RailsConf 2013

Using Elasticsearch with Rails Apps

Using Elasticsearch with Rails Apps

by Brian Gugliemetti

The video titled "Using Elasticsearch with Rails Apps" presented by Brian Gugliemetti at Rails Conf 2013 provides a comprehensive overview of integrating Elasticsearch, an open-source search engine, into Ruby on Rails applications. The presentation aims to educate viewers on Elasticsearch's fundamental concepts, practical examples of queries and filters, and tools for managing the system efficiently.

Key Points Discussed:
- What is Elasticsearch:
- An open-source, distributed, RESTful search engine.
- Built on Apache Lucene, facilitating clustering, failover, and discovery with a schemaless JSON document store.
- Real-World Application:
- Gugliemetti shares how Spiceworks uses Elasticsearch to enhance product research tools for IT professionals, emphasizing features like autocomplete and complex filtering.
- Basic Terms and Concepts:
- Explains nodes, shards (primary and replica), indices, document types, and document IDs within Elasticsearch, highlighting their importance in configuring performance.
- Setup and Integration with Rails:
- Guidance on how to install and run Elasticsearch, including basic curl commands to interact with the system.
- Introduction to the Tire gem, which simplifies integrating Elasticsearch with ActiveRecord models in Rails applications.
- Procedures to index existing models and handle data efficiently using active record callbacks.
- Creating Complex Queries:
- Demonstrates how to create autocomplete functionality and filtering with real-time results, leveraging Elasticsearch's querying capabilities.
- Discusses advanced queries—including pagination, facets, filters, and how to offer relevant search results based on user criteria.
- Performance and Scalability:
- Introduces monitoring tools and plugins, like Big Desk and Paramedic, to track cluster health and performance metrics.
- Explains how to manage replicas, scale clusters, and when to create new indices for growing data needs.
- Conclusion:
- Highlights the flexibility and efficiency of Elasticsearch in improving search functionalities in Rails applications while encouraging developers to experiment with its capabilities for optimal performance.
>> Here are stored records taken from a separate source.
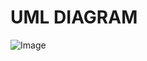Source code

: # UML DIAGRAM
![Image](https://github.com/user-attachments/assets/df749b05-2bb9-499c-9ef2-3453349931be)
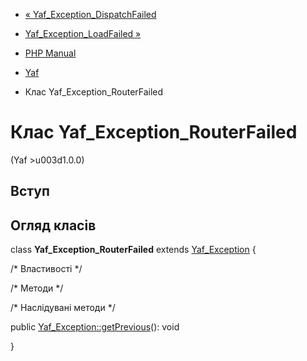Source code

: - [« Yaf_Exception_DispatchFailed](class.yaf-exception-dispatchfailed.md)
- [Yaf_Exception_LoadFailed »](class.yaf-exception-loadfailed.md)

- [PHP Manual](index.md)
- [Yaf](book.yaf.md)
- Клас Yaf_Exception_RouterFailed

# Клас Yaf_Exception_RouterFailed

(Yaf \>u003d1.0.0)

## Вступ

## Огляд класів

class **Yaf_Exception_RouterFailed** extends
[Yaf_Exception](class.yaf-exception.md) {

/\* Властивості \*/

/\* Методи \*/

/\* Наслідувані методи \*/

public [Yaf_Exception::getPrevious](yaf-exception.getprevious.md)():
void

}

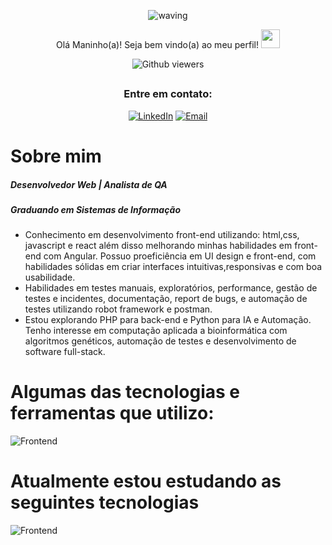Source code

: <div align="center">
  

  

![waving](https://capsule-render.vercel.app/api?type=waving&height=200&text=Felipe%20Gabriel&fontAlign=50&fontAlignY=40&color=0:12ee,fff:3cb391F&animation=twinkling&fontColor=3B74BE)

Olá Maninho(a)! Seja bem vindo(a) ao meu perfil! <img src="https://c.tenor.com/Wx9IEmZZXSoAAAAi/hi.gif" width=30>

  ![Github viewers](https://komarev.com/ghpvc/?username=FelipeGabriel7&color=3B74BE&style=for-the-badge)

##

### Entre em contato:


<div>
  
  [![LinkedIn](https://img.shields.io/badge/LinkedIn-000?style=for-the-badge&logo=linkedin&logoColor=0E76A8)](https://www.linkedin.com/in/felipe-gabriel-dev/)
  [![Email](https://img.shields.io/badge/Email-000?style=for-the-badge&logo=gmail&logoColor=0E76A8)](mailto:felipegabfd@gmail.com)
  
</div>

</div>

# Sobre mim

<h5> Desenvolvedor Web | Analista de QA </h5>
<h5> Graduando em Sistemas de Informação</h5>
<ul>
  <li> Conhecimento em desenvolvimento front-end utilizando: html,css, javascript e react além disso melhorando minhas habilidades em front-end com Angular. Possuo proeficiência em UI design e front-end, com habilidades sólidas em criar interfaces intuitivas,responsivas e com boa usabilidade. </li>
  <li> Habilidades em testes manuais, exploratórios, performance, gestão de testes e incidentes, documentação, report de bugs, e automação de testes utilizando robot framework e postman.</li>
  <li> Estou explorando PHP para back-end e Python para IA e Automação. Tenho interesse em computação aplicada a bioinformática com algoritmos genéticos, automação de testes e desenvolvimento de software full-stack. </li>
</ul>

# Algumas das tecnologias e ferramentas que utilizo:

![Frontend](https://skillicons.dev/icons?i=figma,html,css,bootstrap,js,typescript,react,postman,mysql)

# Atualmente estou estudando as seguintes tecnologias

![Frontend](https://skillicons.dev/icons?i=php,ts,py)

<br>



  
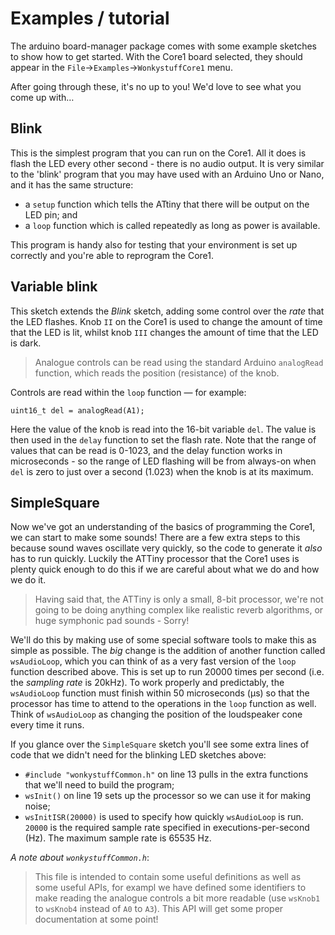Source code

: # Examples / tutorial

The arduino board-manager package comes with some example
sketches to show how to get started. With the Core1 board
selected, they should appear in the
`File`->`Examples`->`WonkystuffCore1` menu.

After going through these, it's no up to you! We'd
love to see what you come up with…

## Blink

This is the simplest program that you can run on the Core1. All it
does is flash the LED every other second - there is no audio output.
It is very similar to the 'blink' program that you may have used
with an Arduino Uno or Nano, and it has the same structure:

- a `setup` function which tells the ATtiny that there will be
  output on the LED pin; and
- a `loop` function which is called repeatedly as long as power
  is available.

This program is handy also for testing that your environment is
set up correctly and you're able to reprogram the Core1.

## Variable blink

This sketch extends the _Blink_ sketch, adding some control over
the *rate* that the LED flashes. Knob `II` on the Core1 is used to
change the amount of time that the LED is lit, whilst knob `III`
changes the amount of time that the LED is dark.

> Analogue controls can be read using the standard Arduino
> `analogRead` function, which reads the position (resistance) of
> the knob.

Controls are read within the `loop` function — for example:

`uint16_t del = analogRead(A1);`

Here the value of the knob is read into the 16-bit variable `del`.
The value is then used in the `delay` function to set the flash
rate. Note that the range of values that can be read is 0-1023,
and the delay function works in microseconds - so the range of
LED flashing will be from always-on when `del` is zero to just
over a second (1.023) when the knob is at its maximum.

## SimpleSquare

Now we've got an understanding of the basics of programming
the Core1, we can start to make some sounds! There are a few
extra steps to this because sound waves oscillate very quickly,
so the code to generate it *also* has to run quickly. Luckily
the ATTiny processor that the Core1 uses is plenty quick enough
to do this if we are careful about what we do and how we do it.

> Having said that, the ATTiny is only a small, 8-bit processor,
> we're not going to be doing anything complex like realistic
> reverb algorithms, or huge symphonic pad sounds - Sorry!

We'll do this by making use of some special software tools to
make this as simple as possible. The *big* change is the addition
of another function called `wsAudioLoop`, which you can think of
as a very fast version of the `loop` function described above.
This is set up to run 20000 times per second (i.e. the
_sampling rate_ is 20kHz). To work properly and predictably,
the `wsAudioLoop` function must finish within 50 microseconds
(µs) so that the processor has time to attend to the operations
in the `loop` function as well. Think of `wsAudioLoop` as
changing the position of the loudspeaker cone every time it
runs.

If you glance over the `SimpleSquare` sketch you'll see some
extra lines of code that we didn't need for the blinking LED
sketches above:

- `#include "wonkystuffCommon.h"` on line 13 pulls in the
  extra functions that we'll need to build the program;
- `wsInit()` on line 19 sets up the processor so we can
  use it for making noise;
- `wsInitISR(20000)` is used to specify how quickly
  `wsAudioLoop` is run. `20000` is the required sample rate
  specified in executions-per-second (Hz). The maximum
  sample rate is 65535 Hz.

_A note about `wonkystuffCommon.h`_:
> This file is intended to contain some useful definitions
> as well as some useful APIs, for exampl we have defined
> some identifiers to make reading the analogue controls a
> bit more readable (use `wsKnob1` to `wsKnob4` instead of
> `A0` to `A3`). This API will get some proper documentation
> at some point!
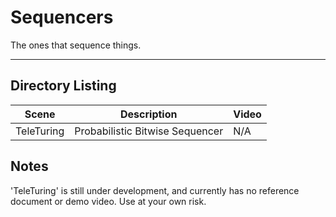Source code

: # Sequencers

The ones that sequence things.

------------------------------------------------------------------------------

## Directory Listing

Scene | Description | Video
------|-------------|------
TeleTuring | Probabilistic Bitwise Sequencer | N/A

## Notes

'TeleTuring' is still under development, and currently has no reference document
or demo video. Use at your own risk.
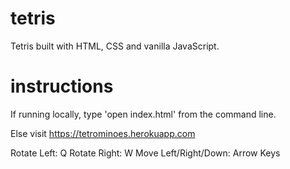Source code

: # tetris
Tetris built with HTML, CSS and vanilla JavaScript.

# instructions

If running locally, type 'open index.html' from the command line.

Else visit https://tetrominoes.herokuapp.com

Rotate Left: Q
Rotate Right: W
Move Left/Right/Down: Arrow Keys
Overall, Gugliemetti emphasizes the necessity of adapting efficient search practices to cater to user needs and the benefits of utilizing Elasticsearch in modern web applications.

00:00:16.840 Happy Mayday, everyone! Here in the US, welcome to the presentation on using Elasticsearch with Rails applications. My name is Brian Gugliemetti, and I work for Spiceworks. We're also hiring in Austin, Texas, so come see me.
00:00:23.640 In this talk, I have a few goals I'd like to accomplish. One is to teach you the Elasticsearch terms and concepts, and how you can use Elasticsearch within Rails. I will give you examples of queries and filters, and what you can do with Elasticsearch. Finally, I'll provide you with tools to manage and tune Elasticsearch for your environment.
00:00:41.000 So, what is Elasticsearch? It's an open-source distributed RESTful search engine built on top of Lucene. It provides clustering, failover, and auto-discovery. It's a schema-less document store that deals in JSON on documents. By a show of hands, how many people do some sort of full-text search today? Awesome! And how many are doing that in a database? Oh good, not too many! How many are using Elasticsearch already? Awesome!
00:01:02.280 I'll give a little background on how Spiceworks decided to use Elasticsearch. We have a big focus on helping our users with product research, catering to many IT professionals in small- to medium-sized businesses. We want to give them tools to learn about products, do some research, and figure out what data they need to make a purchase. Along those lines, we wanted to offer auto-complete when searching for products to provide suggestions. If you look at a specific product group, we wanted the ability to filter and narrow down results. For example, if someone is looking for networking equipment, they might care about specific manufacturers, price range, and so forth.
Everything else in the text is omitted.